Morgan Redmond hated her hair.

She was tired of her 17-inch brunette locks constantly getting in her face. She’s chopped off significant amounts of her hair before, but she finally had enough.

After narrowly missing the deadline to sign up for last year’s annual University of Alberta Engineering Head Shave, Redmond couldn’t wait for this year’s rendition of the popular fundraiser. Her mother tried to talk her out of it, but once Redmond officially registered, her mom gave up telling her not to do it and focused on helping her raise money.

$893 and several months later, Redmond finally got her wish.

More than 40 participants had their heads shaved on Nov. 27 at the Maier Learning Centre in an effort to raise money and awareness for the Alberta Cancer Foundation. The 11th Annual U of A Engineering Head Shave was a partnership between the U of A’s Engineering Students’ Society and the Alberta Cancer Foundation, with all proceeds benefiting Alberta’s Cross Cancer Institute.
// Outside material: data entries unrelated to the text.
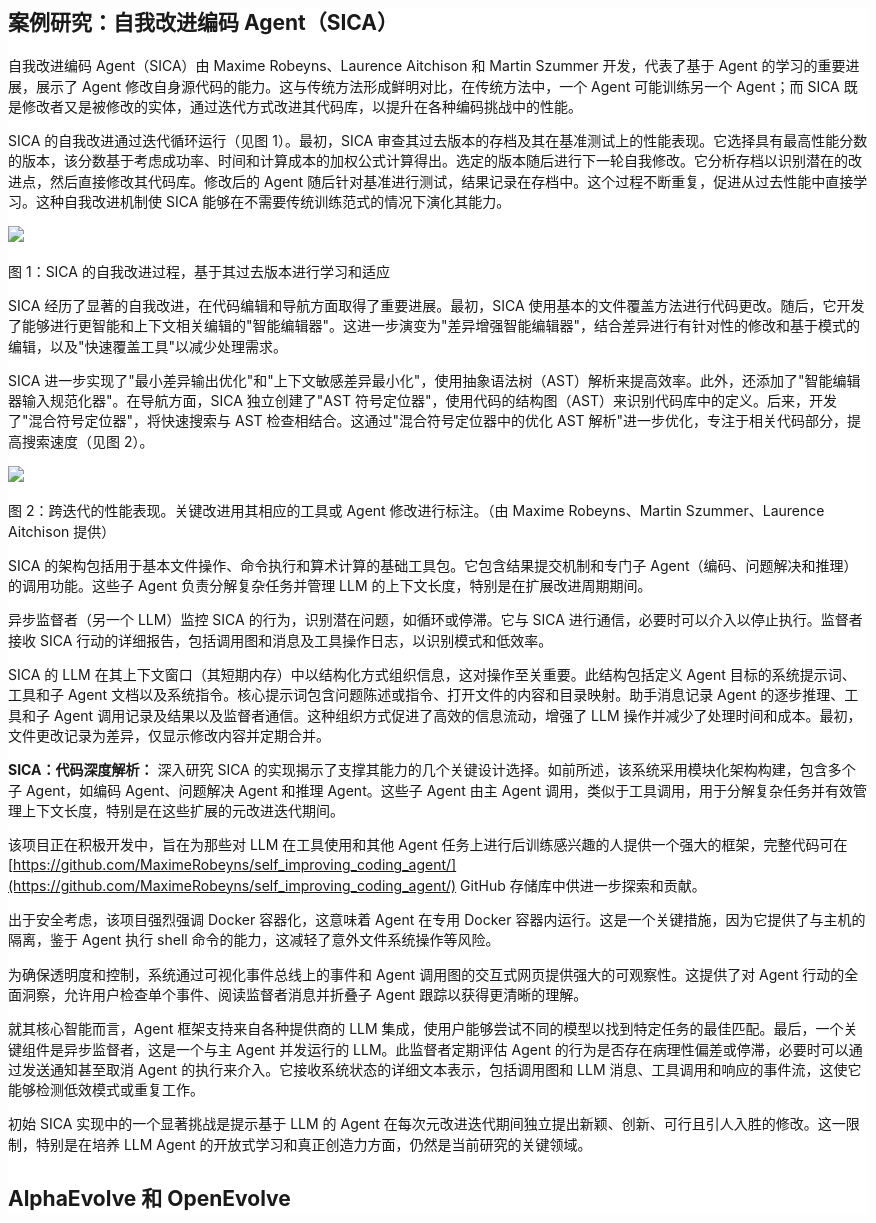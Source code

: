 ## 案例研究：自我改进编码 Agent（SICA）

自我改进编码 Agent（SICA）由 Maxime Robeyns、Laurence Aitchison 和 Martin Szummer 开发，代表了基于 Agent 的学习的重要进展，展示了 Agent 修改自身源代码的能力。这与传统方法形成鲜明对比，在传统方法中，一个 Agent 可能训练另一个 Agent；而 SICA 既是修改者又是被修改的实体，通过迭代方式改进其代码库，以提升在各种编码挑战中的性能。

SICA 的自我改进通过迭代循环运行（见图 1）。最初，SICA 审查其过去版本的存档及其在基准测试上的性能表现。它选择具有最高性能分数的版本，该分数基于考虑成功率、时间和计算成本的加权公式计算得出。选定的版本随后进行下一轮自我修改。它分析存档以识别潜在的改进点，然后直接修改其代码库。修改后的 Agent 随后针对基准进行测试，结果记录在存档中。这个过程不断重复，促进从过去性能中直接学习。这种自我改进机制使 SICA 能够在不需要传统训练范式的情况下演化其能力。

![][image1]

图 1：SICA 的自我改进过程，基于其过去版本进行学习和适应

SICA 经历了显著的自我改进，在代码编辑和导航方面取得了重要进展。最初，SICA 使用基本的文件覆盖方法进行代码更改。随后，它开发了能够进行更智能和上下文相关编辑的"智能编辑器"。这进一步演变为"差异增强智能编辑器"，结合差异进行有针对性的修改和基于模式的编辑，以及"快速覆盖工具"以减少处理需求。

SICA 进一步实现了"最小差异输出优化"和"上下文敏感差异最小化"，使用抽象语法树（AST）解析来提高效率。此外，还添加了"智能编辑器输入规范化器"。在导航方面，SICA 独立创建了"AST 符号定位器"，使用代码的结构图（AST）来识别代码库中的定义。后来，开发了"混合符号定位器"，将快速搜索与 AST 检查相结合。这通过"混合符号定位器中的优化 AST 解析"进一步优化，专注于相关代码部分，提高搜索速度（见图 2）。

![][image2]

图 2：跨迭代的性能表现。关键改进用其相应的工具或 Agent 修改进行标注。（由 Maxime Robeyns、Martin Szummer、Laurence Aitchison 提供）

SICA 的架构包括用于基本文件操作、命令执行和算术计算的基础工具包。它包含结果提交机制和专门子 Agent（编码、问题解决和推理）的调用功能。这些子 Agent 负责分解复杂任务并管理 LLM 的上下文长度，特别是在扩展改进周期期间。

异步监督者（另一个 LLM）监控 SICA 的行为，识别潜在问题，如循环或停滞。它与 SICA 进行通信，必要时可以介入以停止执行。监督者接收 SICA 行动的详细报告，包括调用图和消息及工具操作日志，以识别模式和低效率。

SICA 的 LLM 在其上下文窗口（其短期内存）中以结构化方式组织信息，这对操作至关重要。此结构包括定义 Agent 目标的系统提示词、工具和子 Agent 文档以及系统指令。核心提示词包含问题陈述或指令、打开文件的内容和目录映射。助手消息记录 Agent 的逐步推理、工具和子 Agent 调用记录及结果以及监督者通信。这种组织方式促进了高效的信息流动，增强了 LLM 操作并减少了处理时间和成本。最初，文件更改记录为差异，仅显示修改内容并定期合并。

**SICA：代码深度解析：** 深入研究 SICA 的实现揭示了支撑其能力的几个关键设计选择。如前所述，该系统采用模块化架构构建，包含多个子 Agent，如编码 Agent、问题解决 Agent 和推理 Agent。这些子 Agent 由主 Agent 调用，类似于工具调用，用于分解复杂任务并有效管理上下文长度，特别是在这些扩展的元改进迭代期间。

该项目正在积极开发中，旨在为那些对 LLM 在工具使用和其他 Agent 任务上进行后训练感兴趣的人提供一个强大的框架，完整代码可在 [https://github.com/MaximeRobeyns/self_improving_coding_agent/](https://github.com/MaximeRobeyns/self_improving_coding_agent/) GitHub 存储库中供进一步探索和贡献。

出于安全考虑，该项目强烈强调 Docker 容器化，这意味着 Agent 在专用 Docker 容器内运行。这是一个关键措施，因为它提供了与主机的隔离，鉴于 Agent 执行 shell 命令的能力，这减轻了意外文件系统操作等风险。

为确保透明度和控制，系统通过可视化事件总线上的事件和 Agent 调用图的交互式网页提供强大的可观察性。这提供了对 Agent 行动的全面洞察，允许用户检查单个事件、阅读监督者消息并折叠子 Agent 跟踪以获得更清晰的理解。

就其核心智能而言，Agent 框架支持来自各种提供商的 LLM 集成，使用户能够尝试不同的模型以找到特定任务的最佳匹配。最后，一个关键组件是异步监督者，这是一个与主 Agent 并发运行的 LLM。此监督者定期评估 Agent 的行为是否存在病理性偏差或停滞，必要时可以通过发送通知甚至取消 Agent 的执行来介入。它接收系统状态的详细文本表示，包括调用图和 LLM 消息、工具调用和响应的事件流，这使它能够检测低效模式或重复工作。

初始 SICA 实现中的一个显著挑战是提示基于 LLM 的 Agent 在每次元改进迭代期间独立提出新颖、创新、可行且引人入胜的修改。这一限制，特别是在培养 LLM Agent 的开放式学习和真正创造力方面，仍然是当前研究的关键领域。

## AlphaEvolve 和 OpenEvolve


[image1]: ../images/chapter-9/image1.png
[image2]: ../images/chapter-9/image2.png
[image3]: ../images/chapter-9/image3.png
[image4]: ../images/chapter-9/image4.png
Prior to this year’s event, the annual head shave raised more than $270,000. Most participants at the head shave are male, but this year saw three females — including Redmond — contribute to the charity event.

Although Redmond always imagined what she would look like without hair, she never thought about the actual process.

“It feels weird,” a teary-eyed Redmond said, as she ran her trembling hands through her new buzz cut. “One of the (clippers) was metal, so it was cold.

“I always wanted to shave my head, and this was a good cause to do it for.”

Redmond was one of the top fundraisers at this year’s event, which raised a grand total of $12,559.97.

Alberta Cancer Foundation Development Officer Nana Thaver, who graduated from the U of A in 2008, said it’s impressive to come back to campus and see passionate supporters from the campus community “blow it out of the water.”

Thaver remembers her grandfather having lung cancer when she was growing up. Seeing the changes in cancer prevention, screening, research and treatments from the mid-1990s to now is “amazing,” she said.

“I think we’re all inspired by somebody whether you’re shaving your head or choosing your profession,” Thaver said of her involvement with the Alberta Cancer Foundation. “You’re always really inspired by someone who has dealt with cancer.”

For Engineering Head Shave Coordinator Bill Tran, that inspiration was a close family friend who passed away due to the disease. He said he’s shaving his head for his friend, and everybody else affected.

“Just knowing how many people are affected by cancer themselves and being able to partake in the commitment to a better future is some I want to do,” Tran said. “Just being able to help here in Alberta … I think that’s our main goal and just being able to contribute to so many lives.”

Tran, who shaved his head for the first time last year, said he enjoys “the flow” of long hair. But he added that once it’s gone, he doesn’t miss it and welcomes the “liberating feeling” of having a freshly shaved head.

Students’ Union President William Lau, who raised $1,875 for the charity event this year, will be stashing his “strong hold” hair putty and “mega hold” hair spray and instead be looking for a new toque to hide his new, bald head. While Lau said he’ll miss running his hands through his thick black hair and “looking an inch taller,” he embraces the long-lasting effect donations can make on cancer and cancer research.

“Hair will grow back,” Lau said. “But those we lose to cancer, those we loved so much, won’t.”